BEGIN
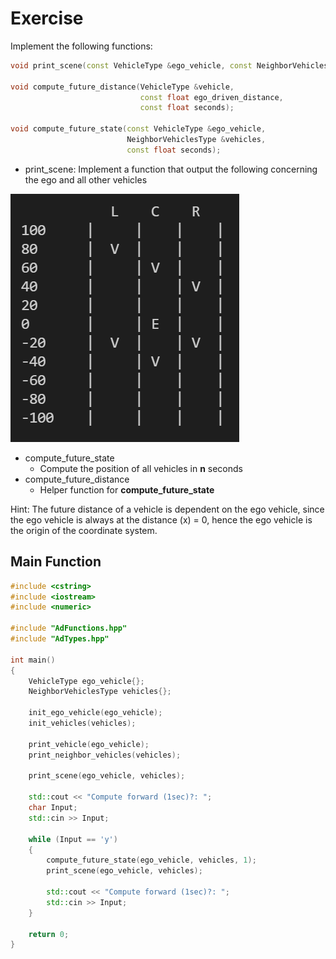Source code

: # Exercise

Implement the following functions:

```cpp
void print_scene(const VehicleType &ego_vehicle, const NeighborVehiclesType &vehicles);

void compute_future_distance(VehicleType &vehicle,
                             const float ego_driven_distance,
                             const float seconds);

void compute_future_state(const VehicleType &ego_vehicle,
                          NeighborVehiclesType &vehicles,
                          const float seconds);
```

- print_scene: Implement a function that output the following concerning the ego and all other vehicles

![vehicle](../../media/vehicle.png)

- compute_future_state
  - Compute the position of all vehicles in **n** seconds
- compute_future_distance
  - Helper function for **compute_future_state**

Hint: The future distance of a vehicle is dependent on the ego vehicle, since the ego vehicle is always at the distance (x) = 0, hence the ego vehicle is the origin of the coordinate system.

## Main Function

```cpp
#include <cstring>
#include <iostream>
#include <numeric>

#include "AdFunctions.hpp"
#include "AdTypes.hpp"

int main()
{
    VehicleType ego_vehicle{};
    NeighborVehiclesType vehicles{};

    init_ego_vehicle(ego_vehicle);
    init_vehicles(vehicles);

    print_vehicle(ego_vehicle);
    print_neighbor_vehicles(vehicles);

    print_scene(ego_vehicle, vehicles);

    std::cout << "Compute forward (1sec)?: ";
    char Input;
    std::cin >> Input;

    while (Input == 'y')
    {
        compute_future_state(ego_vehicle, vehicles, 1);
        print_scene(ego_vehicle, vehicles);

        std::cout << "Compute forward (1sec)?: ";
        std::cin >> Input;
    }

    return 0;
}
```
END
### Prompt
When you set down the material above, keep every word exact and include no pictures.

### Task output
Source code

: # Exercise

Implement the following functions:

```cpp
void print_scene(const VehicleType &ego_vehicle, const NeighborVehiclesType &vehicles);

void compute_future_distance(VehicleType &vehicle,
                             const float ego_driven_distance,
                             const float seconds);

void compute_future_state(const VehicleType &ego_vehicle,
                          NeighborVehiclesType &vehicles,
                          const float seconds);
```

- print_scene: Implement a function that output the following concerning the ego and all other vehicles

![vehicle](../../media/vehicle.png)

- compute_future_state
  - Compute the position of all vehicles in **n** seconds
- compute_future_distance
  - Helper function for **compute_future_state**

Hint: The future distance of a vehicle is dependent on the ego vehicle, since the ego vehicle is always at the distance (x) = 0, hence the ego vehicle is the origin of the coordinate system.

## Main Function

```cpp
#include <cstring>
#include <iostream>
#include <numeric>

#include "AdFunctions.hpp"
#include "AdTypes.hpp"

int main()
{
    VehicleType ego_vehicle{};
    NeighborVehiclesType vehicles{};

    init_ego_vehicle(ego_vehicle);
    init_vehicles(vehicles);

    print_vehicle(ego_vehicle);
    print_neighbor_vehicles(vehicles);

    print_scene(ego_vehicle, vehicles);

    std::cout << "Compute forward (1sec)?: ";
    char Input;
    std::cin >> Input;

    while (Input == 'y')
    {
        compute_future_state(ego_vehicle, vehicles, 1);
        print_scene(ego_vehicle, vehicles);

        std::cout << "Compute forward (1sec)?: ";
        std::cin >> Input;
    }

    return 0;
}
```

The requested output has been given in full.